Print, word for word, the opening line of the data below and every line after it through the line that contains "## 📊 Output Format", but not the pictures.
---- SUPPLIED INFORMATION
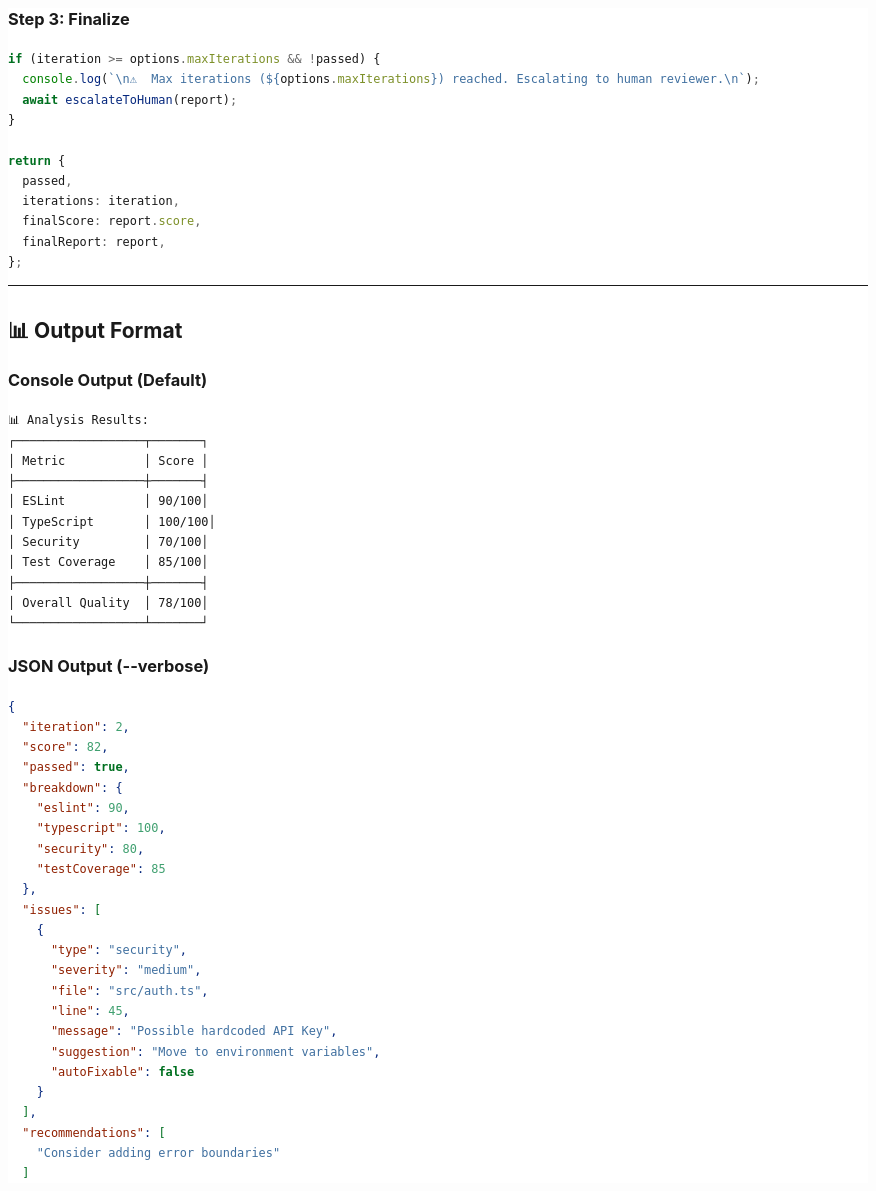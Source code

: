 ### Step 3: Finalize

```typescript
if (iteration >= options.maxIterations && !passed) {
  console.log(`\n⚠️  Max iterations (${options.maxIterations}) reached. Escalating to human reviewer.\n`);
  await escalateToHuman(report);
}

return {
  passed,
  iterations: iteration,
  finalScore: report.score,
  finalReport: report,
};
```

---

## 📊 Output Format

### Console Output (Default)

```
📊 Analysis Results:
┌──────────────────┬───────┐
│ Metric           │ Score │
├──────────────────┼───────┤
│ ESLint           │ 90/100│
│ TypeScript       │ 100/100│
│ Security         │ 70/100│
│ Test Coverage    │ 85/100│
├──────────────────┼───────┤
│ Overall Quality  │ 78/100│
└──────────────────┴───────┘
```

### JSON Output (--verbose)

```json
{
  "iteration": 2,
  "score": 82,
  "passed": true,
  "breakdown": {
    "eslint": 90,
    "typescript": 100,
    "security": 80,
    "testCoverage": 85
  },
  "issues": [
    {
      "type": "security",
      "severity": "medium",
      "file": "src/auth.ts",
      "line": 45,
      "message": "Possible hardcoded API Key",
      "suggestion": "Move to environment variables",
      "autoFixable": false
    }
  ],
  "recommendations": [
    "Consider adding error boundaries"
  ]
```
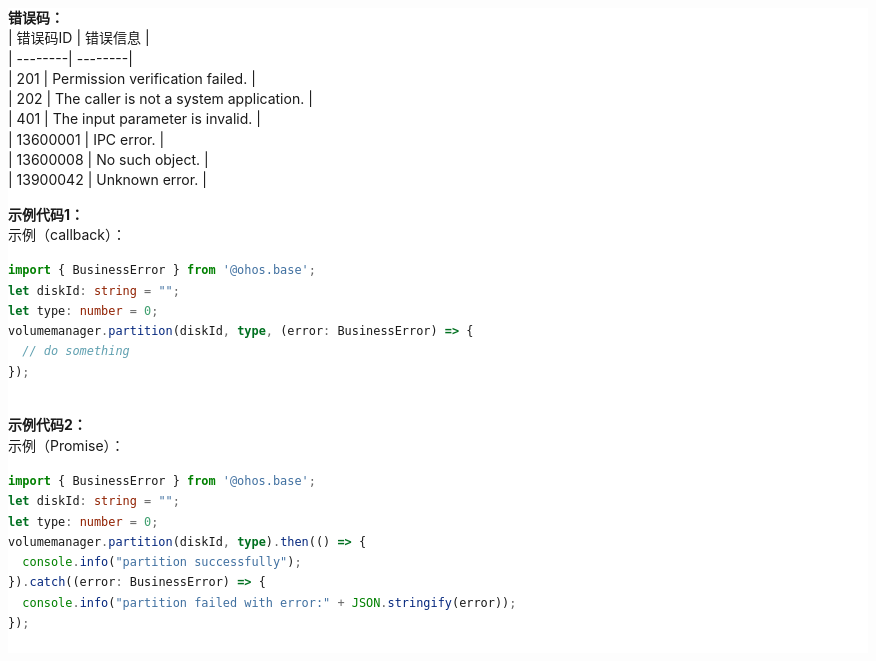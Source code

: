     
 **错误码：**     
| 错误码ID | 错误信息 |  
| --------| --------|  
| 201 | Permission verification failed. |  
| 202 | The caller is not a system application. |  
| 401 | The input parameter is invalid. |  
| 13600001 | IPC error. |  
| 13600008 | No such object. |  
| 13900042 | Unknown error. |  
    
 **示例代码1：**   
示例（callback）：  
```ts    
import { BusinessError } from '@ohos.base';  
let diskId: string = "";  
let type: number = 0;  
volumemanager.partition(diskId, type, (error: BusinessError) => {  
  // do something      
});  
    
```    
  
    
 **示例代码2：**   
示例（Promise）：  
```ts    
import { BusinessError } from '@ohos.base';  
let diskId: string = "";  
let type: number = 0;  
volumemanager.partition(diskId, type).then(() => {  
  console.info("partition successfully");  
}).catch((error: BusinessError) => {  
  console.info("partition failed with error:" + JSON.stringify(error));  
});  
    
```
--------
**ANSWER FOR THIS EXERCISE:**
Source code

: ### Step 3: Finalize

```typescript
if (iteration >= options.maxIterations && !passed) {
  console.log(`\n⚠️  Max iterations (${options.maxIterations}) reached. Escalating to human reviewer.\n`);
  await escalateToHuman(report);
}

return {
  passed,
  iterations: iteration,
  finalScore: report.score,
  finalReport: report,
};
```

---

## 📊 Output Format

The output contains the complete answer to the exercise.